しかし千冬はいつも以上に浮かれていた。毎年毎年、可愛い弟が自分のためにチョコを作ってくれるのだ。誰よりもこの日を待ち望んでいると言っても過言ではない。
(あの年頃の男の子というと本当に好きかどうかはともあれ彼女というものができるようだが……)
一向に女の影をちらつかせない一夏に多少の不安がある。もしかすれば『そういうこと』なのだろうか、それなら怪しいのはあの五反田弾だが、けれどもそういう雰囲気でもないよなとモノレールに揺られながら千冬は思案する。
彼女は一夏を大事にしているが、彼に近づく女は全て容赦しないなんてことはせず『一夏に近づく不埒な女は容赦しない』のだ。彼を大事にしてくれる女性がいるのであれば血涙を流して送り出すだろう。
ちなみに一夏に近づく不埒な女の筆頭はどこぞの科学者である。
「あの」
ふと顔を上げると、そこにはスーツを着た男性が妙に紅潮させた顔で千冬に話しかけてきた。はて、どうかしたのだろうかと思い悩む。
「お、織斑千冬さん! 受け取ってください!」
満員の通勤電車(モノレールだが)に見知らぬ彼の必死そうな声が響いた。
・そのころの一夏くん
今日はどこか浮ついた空気が漂っているようだ。バレンタイン、とは男性から女性にチョコを贈る行事である。数度首をかしげたが何も問題がない。
さて俺は昨日のうちに色々と準備はしておいた。贈る女性は千冬姉さんに鈴、そして蘭だ。一応、友チョコということでいくつか用意しているが、俺はクラスでも多少浮いている存在だし渡せる人間も片手の指で事足りるだろう。できれば束さんや箒などの遠い人たちにも渡してあげたいのだが、身近にいないのだから仕方がない。ハッピーバレンタインとメールを送っておいた。
「おはよ」
「おはよう弾、放課後そっちの家に行ってもいいかな?」
聞けば笑顔でいいよと返してくれる。
「それで」
弾は真剣な表情になって詰め寄ってくる。何がいいたいのかは分かったので視線を逸らせた。
「本命は」
「ない。そういう弾はどうなんだ?」
「同じく、だな」
同じタイミングで包を渡しあい、そして笑った。
・少し前の鈴さん
昨晩のバラエティ番組にのめり込んでいたために多少寝不足気味な凰鈴音こと鈴は、慌てて家を出てきたために多少ぼさぼさなツインテールを揺らしながら駆け足で学校へと向かっている。

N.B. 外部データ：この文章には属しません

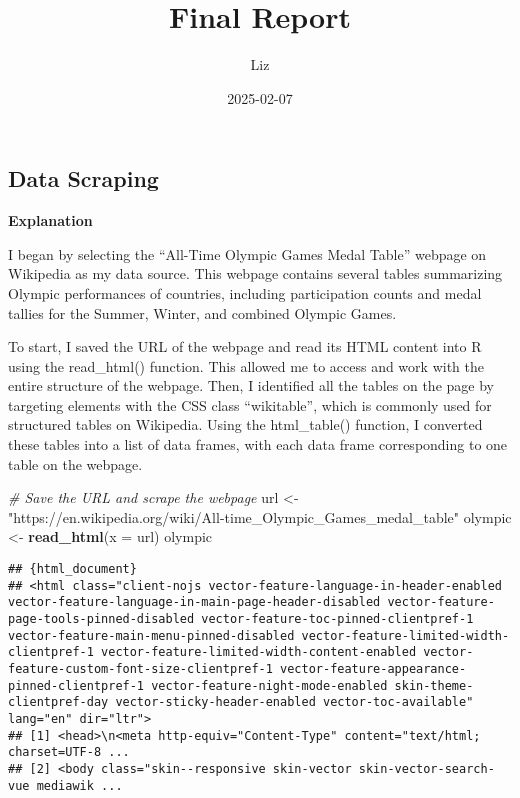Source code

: \documentclass[
]{article}
\title{Final Report}
\author{Liz}
\date{2025-02-07}
\newenvironment{Shaded}{\begin{snugshade}}{\end{snugshade}}
\newcommand{\AttributeTok}[1]{\textcolor[rgb]{0.13,0.29,0.53}{#1}}
\newcommand{\CommentTok}[1]{\textcolor[rgb]{0.56,0.35,0.01}{\textit{#1}}}
\newcommand{\FunctionTok}[1]{\textcolor[rgb]{0.13,0.29,0.53}{\textbf{#1}}}
\newcommand{\NormalTok}[1]{#1}
\newcommand{\OtherTok}[1]{\textcolor[rgb]{0.56,0.35,0.01}{#1}}
\newcommand{\StringTok}[1]{\textcolor[rgb]{0.31,0.60,0.02}{#1}}
\begin{document}
\maketitle

\subsection{Data Scraping}\label{data-scraping}

\textbf{Explanation}

I began by selecting the ``All-Time Olympic Games Medal Table'' webpage
on Wikipedia as my data source. This webpage contains several tables
summarizing Olympic performances of countries, including participation
counts and medal tallies for the Summer, Winter, and combined Olympic
Games.

To start, I saved the URL of the webpage and read its HTML content into
R using the read\_html() function. This allowed me to access and work
with the entire structure of the webpage. Then, I identified all the
tables on the page by targeting elements with the CSS class
``wikitable'', which is commonly used for structured tables on
Wikipedia. Using the html\_table() function, I converted these tables
into a list of data frames, with each data frame corresponding to one
table on the webpage.

\begin{Shaded}
\begin{Highlighting}[]
\CommentTok{\# Save the URL and scrape the webpage}
\NormalTok{url }\OtherTok{\textless{}{-}} \StringTok{"https://en.wikipedia.org/wiki/All{-}time\_Olympic\_Games\_medal\_table"}
\NormalTok{olympic }\OtherTok{\textless{}{-}} \FunctionTok{read\_html}\NormalTok{(}\AttributeTok{x =}\NormalTok{ url)}
\NormalTok{olympic}
\end{Highlighting}
\end{Shaded}

\begin{verbatim}
## {html_document}
## <html class="client-nojs vector-feature-language-in-header-enabled vector-feature-language-in-main-page-header-disabled vector-feature-page-tools-pinned-disabled vector-feature-toc-pinned-clientpref-1 vector-feature-main-menu-pinned-disabled vector-feature-limited-width-clientpref-1 vector-feature-limited-width-content-enabled vector-feature-custom-font-size-clientpref-1 vector-feature-appearance-pinned-clientpref-1 vector-feature-night-mode-enabled skin-theme-clientpref-day vector-sticky-header-enabled vector-toc-available" lang="en" dir="ltr">
## [1] <head>\n<meta http-equiv="Content-Type" content="text/html; charset=UTF-8 ...
## [2] <body class="skin--responsive skin-vector skin-vector-search-vue mediawik ...
\end{verbatim}
\end{document}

ちなみにパンは咥えていないし遅刻遅刻とも言っていない。多少は余裕が有るのだ。
「ふぅ、っとついたぁ~。……って、あれなんだろこれ」
靴箱を開けると見知らぬ包みがひとつポツンと置いてある。はて、としばらく色々と思いを巡らせていたのだがふと昨年も同じようなことがあったなと思い当たり。
とりあえずこそこそと鞄に仕舞っておいた、決して見つかって囃し立てられるのが嫌だったのではない、決して。ちなみにその行動に移るまでの数瞬の間、もしかしたら数年想いを寄せている相手からかと期待をしていたのだけれども、その包みの上に貼り付けてあるメッセージカードに彼と違う名前があったのでちょっとがっかりした。
世の中には欲しくても義理チョコすらもらえない女性がいるというのに随分と贅沢なご身分である、ヘタレなのに。
「おはよ!」
「よ、鈴。お前にプレゼントだ」
元気よく教室の扉をスライドさせた鈴に弾が包みを投げ渡す。「うおっと」と言いながら受け取った鈴は何なのかを察してありがと、と言ってサムズアップ。
「弾、鈴が落としたらどうすんだ」
「食わせる」
「お、おう。おはよう鈴、はいこれ」
シンプルな答えになんと返せばいいのか、とりあえず何も思いつかなかったので一夏は鈴にチョコを渡すことで目をそらす事とした。
「でもよ一夏。果たして俺らがこいつにチョコを渡す必要ってあんのか?」
「というと」
「見たぜ鈴、朝お前の靴箱に男の子が――」
「ちょ弾!」
話を聞きつけた周囲の女子が鈴に詰め寄る。「まさか織斑くんや五反田くんに飽きたらず」、「ちくしょうなんでアンタだけが」、「ちくわ大明神」、「リア充殺す」、「ヘタレのくせに」などなどの怨嗟の声が巻き上がる。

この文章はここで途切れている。